Mailing-List: contact issues-help@hbase.apache.org; run by ezmlm
Precedence: bulk
Date: Tue, 17 Mar 2015 23:36:39 +0000 (UTC)
From: "Josh Elser (JIRA)" <jira@apache.org>
To: issues@hbase.apache.org
Message-ID: <JIRA.12782590.1426606028000.124669.1426635399893@Atlassian.JIRA>
In-Reply-To: <JIRA.12782590.1426606028000@Atlassian.JIRA>
References: <JIRA.12782590.1426606028000@Atlassian.JIRA>
 <JIRA.12782590.1426606028679@arcas>
Subject: [jira] [Commented] (HBASE-13262) ResultScanner doesn't return all
 rows in Scan
MIME-Version: 1.0
Content-Type: text/plain; charset=utf-8
Content-Transfer-Encoding: 7bit


    [ https://issues.apache.org/jira/browse/HBASE-13262?page=com.atlassian.jira.plugin.system.issuetabpanels:comment-tabpanel&focusedCommentId=14366310#comment-14366310 ] 

Josh Elser commented on HBASE-13262:
------------------------------------

Kudos on tracking this down!

bq. The net effect is that the client checks its size limit and sees that the limit has not been reached, so it assumes that the region has been exhausted and moves the scanner to the next region... so as Josh Elser predicted, the root cause is that we jump between regions too soon....

Bingo.

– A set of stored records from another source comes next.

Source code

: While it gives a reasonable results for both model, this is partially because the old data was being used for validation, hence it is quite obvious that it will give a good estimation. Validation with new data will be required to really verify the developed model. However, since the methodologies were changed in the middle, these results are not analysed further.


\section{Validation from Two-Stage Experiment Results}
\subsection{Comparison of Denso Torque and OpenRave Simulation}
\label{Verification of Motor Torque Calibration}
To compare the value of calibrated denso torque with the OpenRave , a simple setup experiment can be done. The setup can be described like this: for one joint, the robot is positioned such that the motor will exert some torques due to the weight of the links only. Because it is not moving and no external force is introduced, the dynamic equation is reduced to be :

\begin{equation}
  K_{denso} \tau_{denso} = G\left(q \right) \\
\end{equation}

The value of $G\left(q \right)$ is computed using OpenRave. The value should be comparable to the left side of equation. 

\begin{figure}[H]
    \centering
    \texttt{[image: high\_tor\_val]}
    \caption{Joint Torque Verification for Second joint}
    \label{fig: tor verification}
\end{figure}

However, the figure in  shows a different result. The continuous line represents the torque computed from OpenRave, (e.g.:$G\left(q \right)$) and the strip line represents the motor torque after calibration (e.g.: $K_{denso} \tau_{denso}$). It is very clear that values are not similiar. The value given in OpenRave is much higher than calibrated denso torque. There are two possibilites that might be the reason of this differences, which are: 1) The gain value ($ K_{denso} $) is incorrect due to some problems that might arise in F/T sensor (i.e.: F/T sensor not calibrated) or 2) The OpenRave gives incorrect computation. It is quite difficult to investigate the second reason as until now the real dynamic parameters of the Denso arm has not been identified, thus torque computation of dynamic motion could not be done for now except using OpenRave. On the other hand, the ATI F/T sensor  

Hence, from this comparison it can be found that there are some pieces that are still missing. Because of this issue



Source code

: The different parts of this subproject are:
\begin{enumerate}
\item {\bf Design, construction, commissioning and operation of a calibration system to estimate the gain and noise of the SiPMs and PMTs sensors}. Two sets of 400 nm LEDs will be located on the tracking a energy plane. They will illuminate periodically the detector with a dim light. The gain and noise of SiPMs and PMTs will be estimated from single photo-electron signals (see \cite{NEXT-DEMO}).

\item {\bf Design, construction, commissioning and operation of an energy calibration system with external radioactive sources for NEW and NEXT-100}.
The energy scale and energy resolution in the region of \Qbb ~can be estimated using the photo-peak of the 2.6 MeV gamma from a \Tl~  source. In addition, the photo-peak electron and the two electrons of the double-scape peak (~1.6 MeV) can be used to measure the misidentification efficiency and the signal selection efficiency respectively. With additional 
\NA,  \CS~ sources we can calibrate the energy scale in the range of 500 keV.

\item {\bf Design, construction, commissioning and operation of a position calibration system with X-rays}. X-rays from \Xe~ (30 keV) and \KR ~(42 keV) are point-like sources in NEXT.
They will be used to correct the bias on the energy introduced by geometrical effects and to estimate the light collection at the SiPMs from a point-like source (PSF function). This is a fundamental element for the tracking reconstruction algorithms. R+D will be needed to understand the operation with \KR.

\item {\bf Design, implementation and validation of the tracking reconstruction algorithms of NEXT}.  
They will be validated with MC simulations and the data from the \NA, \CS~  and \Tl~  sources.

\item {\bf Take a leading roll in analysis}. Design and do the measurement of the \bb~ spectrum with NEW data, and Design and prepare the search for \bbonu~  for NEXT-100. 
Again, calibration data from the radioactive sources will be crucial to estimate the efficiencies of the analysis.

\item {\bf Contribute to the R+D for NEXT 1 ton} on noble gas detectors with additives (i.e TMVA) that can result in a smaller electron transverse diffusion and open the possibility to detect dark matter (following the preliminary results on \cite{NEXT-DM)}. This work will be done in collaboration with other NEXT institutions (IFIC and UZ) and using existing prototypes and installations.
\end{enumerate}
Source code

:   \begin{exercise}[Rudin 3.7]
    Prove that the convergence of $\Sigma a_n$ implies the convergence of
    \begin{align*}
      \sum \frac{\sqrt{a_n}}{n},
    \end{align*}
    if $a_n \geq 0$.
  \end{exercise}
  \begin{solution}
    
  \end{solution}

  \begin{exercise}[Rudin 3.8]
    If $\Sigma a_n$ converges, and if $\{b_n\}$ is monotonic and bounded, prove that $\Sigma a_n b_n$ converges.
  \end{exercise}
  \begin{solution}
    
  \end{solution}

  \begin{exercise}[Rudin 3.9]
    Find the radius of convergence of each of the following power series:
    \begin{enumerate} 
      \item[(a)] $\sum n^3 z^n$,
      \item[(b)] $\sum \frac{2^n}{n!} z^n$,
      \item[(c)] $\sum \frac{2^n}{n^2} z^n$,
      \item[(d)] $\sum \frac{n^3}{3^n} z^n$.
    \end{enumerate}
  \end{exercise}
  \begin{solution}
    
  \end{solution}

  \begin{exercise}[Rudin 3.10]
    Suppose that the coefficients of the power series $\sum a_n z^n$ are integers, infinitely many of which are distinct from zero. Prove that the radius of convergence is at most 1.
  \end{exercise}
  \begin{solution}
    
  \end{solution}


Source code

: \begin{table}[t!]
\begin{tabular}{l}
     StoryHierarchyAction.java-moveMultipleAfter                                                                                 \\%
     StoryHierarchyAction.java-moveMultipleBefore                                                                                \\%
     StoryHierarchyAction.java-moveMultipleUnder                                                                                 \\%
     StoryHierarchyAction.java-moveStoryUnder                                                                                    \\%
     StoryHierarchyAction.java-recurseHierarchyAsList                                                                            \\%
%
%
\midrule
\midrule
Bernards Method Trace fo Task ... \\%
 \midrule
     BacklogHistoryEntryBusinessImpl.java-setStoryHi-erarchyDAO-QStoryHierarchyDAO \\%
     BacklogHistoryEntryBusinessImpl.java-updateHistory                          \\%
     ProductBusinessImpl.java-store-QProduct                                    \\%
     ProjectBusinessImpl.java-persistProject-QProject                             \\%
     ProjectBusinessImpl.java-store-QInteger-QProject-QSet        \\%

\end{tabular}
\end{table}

I just got to this point as well.

{panel:title=ClientScanner.java:482}
{code}
        } while (remainingResultSize > 0 && countdown > 0
            && (!partialResults.isEmpty() || possiblyNextScanner(countdown, values == null)));
{code}
{panel}

One important thing that I think I've convinced myself of is that this also only happens when there are no queued partial results in the client as well (as the presence of the partial will also force the client to talk to the same region again).

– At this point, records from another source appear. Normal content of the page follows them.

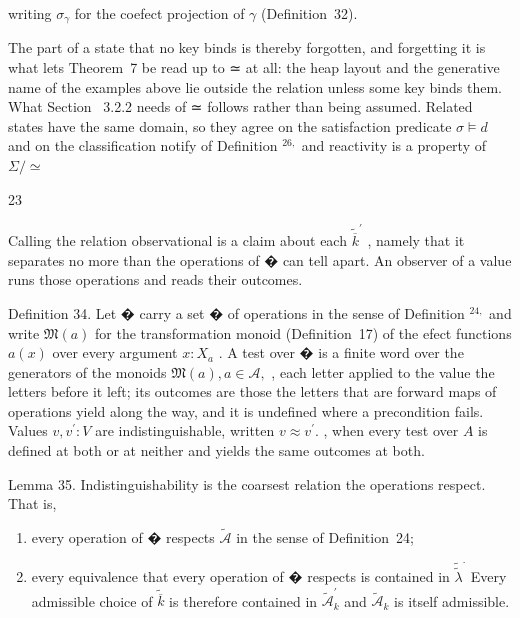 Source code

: \documentclass[
  10
]{article}
\begin{document}
writing \(\sigma _ { \gamma }\) for the coefect projection of \(\gamma\)
(Definition~32).

The part of a state that no key binds is thereby forgotten, and
forgetting it is what lets Theorem~7 be read up to ≃ at all: the heap
layout and the generative name of the examples above lie outside the
relation unless some key binds them. What Section~ 3.2.2 needs of ≃
follows rather than being assumed. Related states have the same domain,
so they agree on the satisfaction predicate \(\sigma \models d\) and on
the classification notify of Definition \(^ { 2 6 , }\) and reactivity
is a property of \(\Sigma / \simeq\)

23

Calling the relation observational is a claim about each
\({ \widetilde { \overline { { k } } } } ^ { \prime }\) , namely that it
separates no more than the operations of � can tell apart. An observer
of a value runs those operations and reads their outcomes.

Definition 34. Let � carry a set �︀ of operations in the sense of
Definition \(^ { 2 4 , }\) and write \({ \mathfrak { M } } ( a )\) for
the transformation monoid (Definition~17) of the efect functions
\(a ( x )\) over every argument \(x : X _ { a }\) . A test over �︀ is a
finite word over the generators of the monoids
\({ \mathfrak { M } } ( a ) , a \in { \mathcal { A } } ,\) , each letter
applied to the value the letters before it left; its outcomes are those
the letters that are forward maps of operations yield along the way, and
it is undefined where a precondition fails. Values
\(v , v ^ { \prime } : V\) are indistinguishable, written
\(v \approx v ^ { \prime } .\) , when every test over \(A\) is defined
at both or at neither and yields the same outcomes at both.

Lemma 35. Indistinguishability is the coarsest relation the operations
respect. That is,

\begin{enumerate}
\def\labelenumi{\arabic{enumi}.}
\item
  every operation of �︀ respects \(\widetilde { \mathcal { A } }\) in the
  sense of Definition~24;
\item
  every equivalence that every operation of �︀ respects is contained in
  \({ \widetilde { \widetilde { \lambda } } } ^ { \cdot }\) Every
  admissible choice of \(\widetilde { \overline { { k } } }\) is
  therefore contained in
  \({ \widetilde { \mathcal { A } } } _ { k } ^ { \prime }\) and
  \(\widetilde { \mathcal { A } } _ { k }\) is itself admissible.
\end{enumerate}
\end{document}
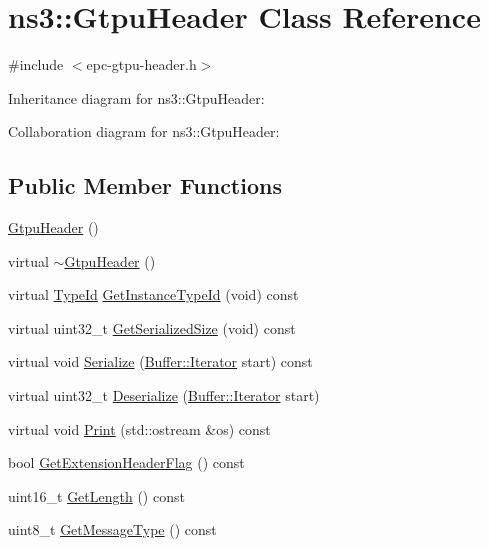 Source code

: \hypertarget{classns3_1_1GtpuHeader}{}\section{ns3\+:\+:Gtpu\+Header Class Reference}
\label{classns3_1_1GtpuHeader}


{\ttfamily \#include $<$epc-\/gtpu-\/header.\+h$>$}



Inheritance diagram for ns3\+:\+:Gtpu\+Header\+:


Collaboration diagram for ns3\+:\+:Gtpu\+Header\+:
\subsection*{Public Member Functions}
\begin{DoxyCompactItemize}
\item 
\hyperlink{classns3_1_1GtpuHeader_a6e75cbf6777f9730c92672bdb6f893ee}{Gtpu\+Header} ()
\item 
virtual \hyperlink{classns3_1_1GtpuHeader_a0781addfa1f356dac8d2c037f94a10f1}{$\sim$\+Gtpu\+Header} ()
\item 
virtual \hyperlink{classns3_1_1TypeId}{Type\+Id} \hyperlink{classns3_1_1GtpuHeader_a63741f527db8cbbb4613cfcaa99b3db0}{Get\+Instance\+Type\+Id} (void) const 
\item 
virtual uint32\+\_\+t \hyperlink{classns3_1_1GtpuHeader_a99fc157b75fb69e3a3962a8b2209953a}{Get\+Serialized\+Size} (void) const 
\item 
virtual void \hyperlink{classns3_1_1GtpuHeader_af6005e7d2acb5c6c4014ea507c754617}{Serialize} (\hyperlink{classns3_1_1Buffer_1_1Iterator}{Buffer\+::\+Iterator} start) const 
\item 
virtual uint32\+\_\+t \hyperlink{classns3_1_1GtpuHeader_a596afe8b38ef02b724ea20bd98733c1a}{Deserialize} (\hyperlink{classns3_1_1Buffer_1_1Iterator}{Buffer\+::\+Iterator} start)
\item 
virtual void \hyperlink{classns3_1_1GtpuHeader_a1706c066dde7e895f961832d7fed96bf}{Print} (std\+::ostream \&os) const 
\item 
bool \hyperlink{classns3_1_1GtpuHeader_a0bf3e72a6a25f6810e53ee3af8bd4cf6}{Get\+Extension\+Header\+Flag} () const 
\item 
uint16\+\_\+t \hyperlink{classns3_1_1GtpuHeader_a71a1c2bf85fc7df7536c1ca167df9d72}{Get\+Length} () const 
\item 
uint8\+\_\+t \hyperlink{classns3_1_1GtpuHeader_a75b159941ba6ff976e9928170c25d1e7}{Get\+Message\+Type} () const 

\end{DoxyCompactItemize}
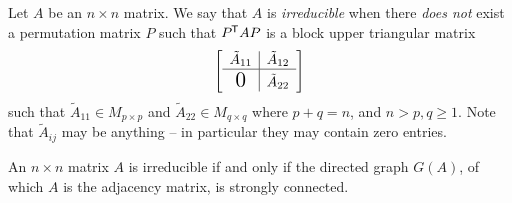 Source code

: \begin{defn}
    Let $A$ be an $n \times n$ matrix. We say that $A$ is \emph{irreducible} when there \emph{does not} exist a permutation matrix $P$ such that ${P}^{\mkern-1.5mu\mathsf{T}}AP$ is a block upper triangular matrix
    \begin{align*}
        \left[\begin{array}{c|c}
            \tilde{A}_{11} & \tilde{A}_{12} \\
            \hline
            \raisebox{0pt}[12pt][0pt]{\scalebox{1.5}{$0$}} & \tilde{A}_{22}
        \end{array}\right]
    \end{align*}
    such that $\tilde{A}_{11} \in M_{p\times p}$ and $\tilde{A}_{22} \in M_{q \times q}$ where $p + q = n$, and $n > p, q \geq 1$. Note that $\tilde{A}_{ij}$ may be anything -- in particular they may contain zero entries.
\end{defn}

\begin{prop}
    An $n \times n$ matrix $A$ is irreducible if and only if the directed graph $G(A)$, of which $A$ is the adjacency matrix, is strongly connected.
\end{prop}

I'll take a look at the stuff you attached (again, much appreciated) and see if I can chow down on the rest of your analysis and merge that in with what I (think) I figured out.

> ResultScanner doesn't return all rows in Scan
> ---------------------------------------------
>
>                 Key: HBASE-13262
>                 URL: https://issues.apache.org/jira/browse/HBASE-13262
>             Project: HBase
>          Issue Type: Bug
>          Components: Client
>    Affects Versions: 2.0.0, 1.1.0
>         Environment: Single node, pseduo-distributed 1.1.0-SNAPSHOT
>            Reporter: Josh Elser
>            Assignee: Josh Elser
>            Priority: Blocker
>             Fix For: 2.0.0, 1.1.0
>
>         Attachments: testrun_0.98.txt, testrun_branch1.0.txt
>
>
> Tried to write a simple Java client again 1.1.0-SNAPSHOT.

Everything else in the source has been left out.